Saved entries:

* * * * * * *

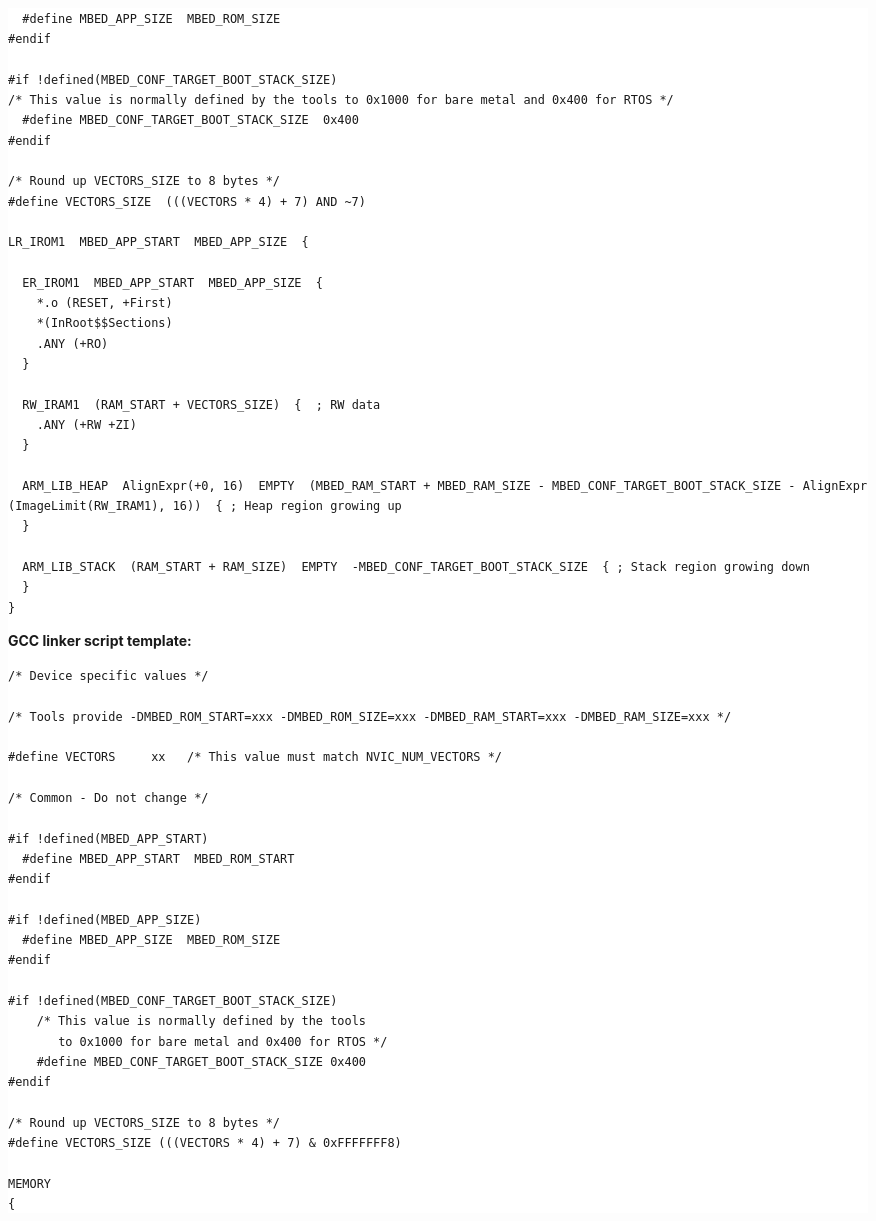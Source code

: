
 ```assembly
  #define MBED_APP_SIZE  MBED_ROM_SIZE
#endif

#if !defined(MBED_CONF_TARGET_BOOT_STACK_SIZE)
/* This value is normally defined by the tools to 0x1000 for bare metal and 0x400 for RTOS */
  #define MBED_CONF_TARGET_BOOT_STACK_SIZE  0x400
#endif

/* Round up VECTORS_SIZE to 8 bytes */
#define VECTORS_SIZE  (((VECTORS * 4) + 7) AND ~7)

LR_IROM1  MBED_APP_START  MBED_APP_SIZE  {

  ER_IROM1  MBED_APP_START  MBED_APP_SIZE  {
    *.o (RESET, +First)
    *(InRoot$$Sections)
    .ANY (+RO)
  }

  RW_IRAM1  (RAM_START + VECTORS_SIZE)  {  ; RW data
    .ANY (+RW +ZI)
  }

  ARM_LIB_HEAP  AlignExpr(+0, 16)  EMPTY  (MBED_RAM_START + MBED_RAM_SIZE - MBED_CONF_TARGET_BOOT_STACK_SIZE - AlignExpr(ImageLimit(RW_IRAM1), 16))  { ; Heap region growing up
  }

  ARM_LIB_STACK  (RAM_START + RAM_SIZE)  EMPTY  -MBED_CONF_TARGET_BOOT_STACK_SIZE  { ; Stack region growing down
  }
}
```

**GCC linker script template:**

```assembly
/* Device specific values */

/* Tools provide -DMBED_ROM_START=xxx -DMBED_ROM_SIZE=xxx -DMBED_RAM_START=xxx -DMBED_RAM_SIZE=xxx */

#define VECTORS     xx   /* This value must match NVIC_NUM_VECTORS */

/* Common - Do not change */

#if !defined(MBED_APP_START)
  #define MBED_APP_START  MBED_ROM_START
#endif

#if !defined(MBED_APP_SIZE)
  #define MBED_APP_SIZE  MBED_ROM_SIZE
#endif

#if !defined(MBED_CONF_TARGET_BOOT_STACK_SIZE)
    /* This value is normally defined by the tools
       to 0x1000 for bare metal and 0x400 for RTOS */
    #define MBED_CONF_TARGET_BOOT_STACK_SIZE 0x400
#endif

/* Round up VECTORS_SIZE to 8 bytes */
#define VECTORS_SIZE (((VECTORS * 4) + 7) & 0xFFFFFFF8)

MEMORY
{
```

* * * * * * *

**WHAT IS EXPECTED:** Among the lines of the data, find every one that holds "This" and copy it.

**EXPECTED ANSWER:**
/* This value is normally defined by the tools to 0x1000 for bare metal and 0x400 for RTOS */
#define VECTORS     xx   /* This value must match NVIC_NUM_VECTORS */
    /* This value is normally defined by the tools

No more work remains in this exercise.